The so-called Islamic State is a phenomenon for many reasons, but its most powerful characteristic is its prolonged hold on territory. The group's vaunted propaganda efforts show countless angles of life in the self-proclaimed caliphate, appealing to the many individual motivations and desires of the tens of thousands who have traveled to Syria and Iraq. The many different reasons for joining the group have resulted in many different types of members. Yet at the heart of each reason for travel were the physical destinations of Raqqa and Mosul. As those physical destinations diminish and become less desirable, the reasons to join the Islamic State will narrow, as will the range of people who wish to join.

Even after a decisive military defeat in Iraq and Syria, the Islamic State will not cease to exist. It has slid up and down the terror-insurgent spectrum several times, and will revert back into a powerful terrorist group if denied its territorial holdings. Likewise, the reasons for its local members to fight on will remain, given the persistence of the conflicts in Iraq and Syria. The nature of the fight will also change; there will be fewer military-style assaults and more terror attacks. The same can be said for the group’s wilayat in LibyaEgypt, and elsewhere; locals, motivated by long-standing local issues, will make up their ranks.

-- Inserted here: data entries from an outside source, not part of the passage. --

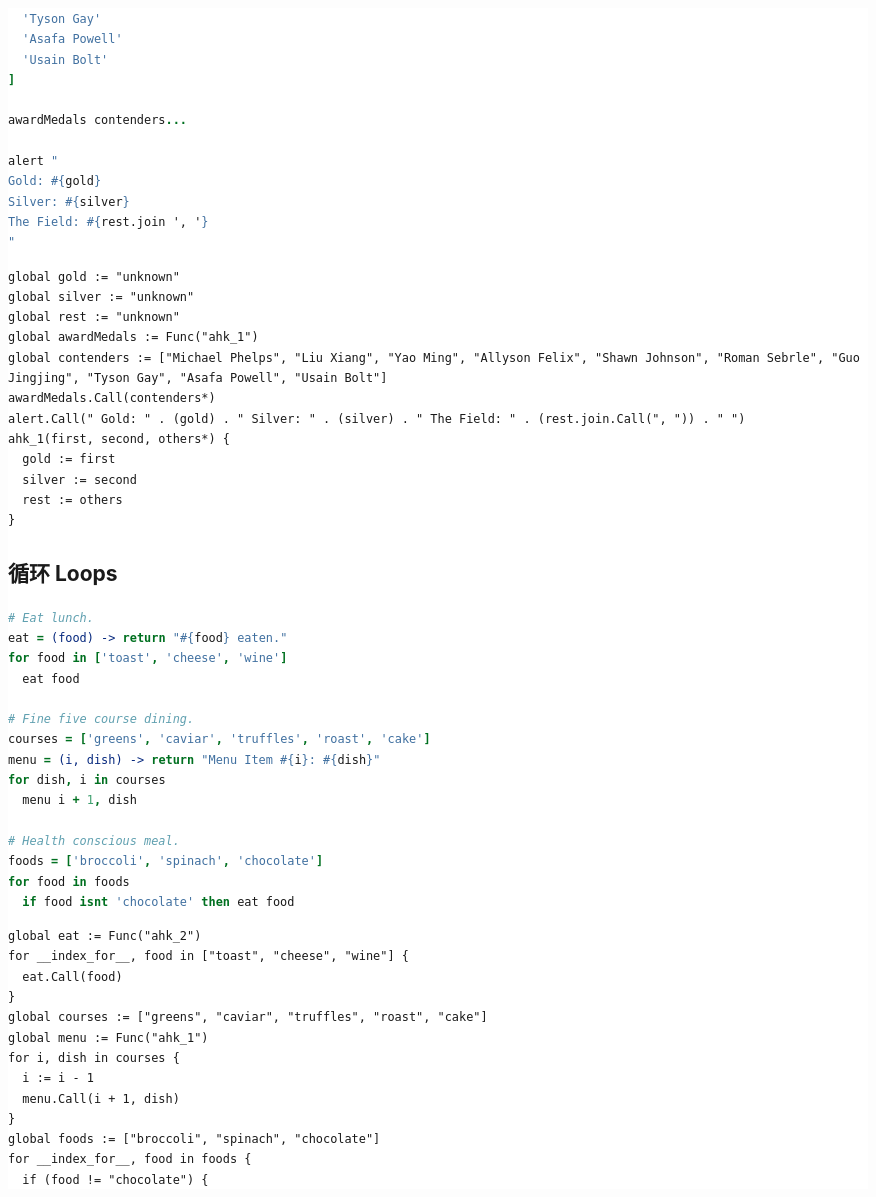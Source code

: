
 ```coffeescript
  'Tyson Gay'
  'Asafa Powell'
  'Usain Bolt'
]

awardMedals contenders...

alert "
Gold: #{gold}
Silver: #{silver}
The Field: #{rest.join ', '}
"
```

```ahk
global gold := "unknown"
global silver := "unknown"
global rest := "unknown"
global awardMedals := Func("ahk_1")
global contenders := ["Michael Phelps", "Liu Xiang", "Yao Ming", "Allyson Felix", "Shawn Johnson", "Roman Sebrle", "Guo Jingjing", "Tyson Gay", "Asafa Powell", "Usain Bolt"]
awardMedals.Call(contenders*)
alert.Call(" Gold: " . (gold) . " Silver: " . (silver) . " The Field: " . (rest.join.Call(", ")) . " ")
ahk_1(first, second, others*) {
  gold := first
  silver := second
  rest := others
}
```

## 循环 Loops

```coffeescript
# Eat lunch.
eat = (food) -> return "#{food} eaten."
for food in ['toast', 'cheese', 'wine']
  eat food

# Fine five course dining.
courses = ['greens', 'caviar', 'truffles', 'roast', 'cake']
menu = (i, dish) -> return "Menu Item #{i}: #{dish}"
for dish, i in courses
  menu i + 1, dish

# Health conscious meal.
foods = ['broccoli', 'spinach', 'chocolate']
for food in foods
  if food isnt 'chocolate' then eat food
```

```ahk
global eat := Func("ahk_2")
for __index_for__, food in ["toast", "cheese", "wine"] {
  eat.Call(food)
}
global courses := ["greens", "caviar", "truffles", "roast", "cake"]
global menu := Func("ahk_1")
for i, dish in courses {
  i := i - 1
  menu.Call(i + 1, dish)
}
global foods := ["broccoli", "spinach", "chocolate"]
for __index_for__, food in foods {
  if (food != "chocolate") {
```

Since its foundation as al-Qaeda in Iraq, the group now known as the Islamic State has always drawn large numbers of foreign fighters. During the Iraq War, thousands of fighters from North Africa, as well as those from nearby Saudi Arabia and Jordan, traveled to join the group—then led by Abu Mus'ab al-Zarqawi. Depending on the extent of the fighting in Iraq and Syria, local fighters will likely continue to join, but in greatly reduced numbers. More dramatic will be the drop in people traveling from Europe and elsewhere. Foreign women and families will join in even smaller numbers as the physical destinations disappear and the aura of the caliphate fades. 

Without its physical hold on territory, the Islamic State will come to resemble al-Qaeda, its more patient rival. After 9/11, al-Qaeda decentralized (though senior leadership was in far more contact with subordinates than once assumed), and its affiliates assumed leading roles on their respective local stages. Al-Qaeda paired global ambitions with local membership and ties to communities, and has held up well against immense pressure. The Islamic State may adopt this approach out of necessity; relying far more on local fighters than foreign ones will be a marked shift in how the group operates. It will continue to be a global threat, given its external operational capabilities in place in Europe, North Africa, and elsewhere, but it will not be a centralized caliphate phenomenon manned by mostly foreign fighters. Its ideology may still have widespread appeal, but its local affiliates (no longer wilayat) will be populated by local or regional terrorists and criminals.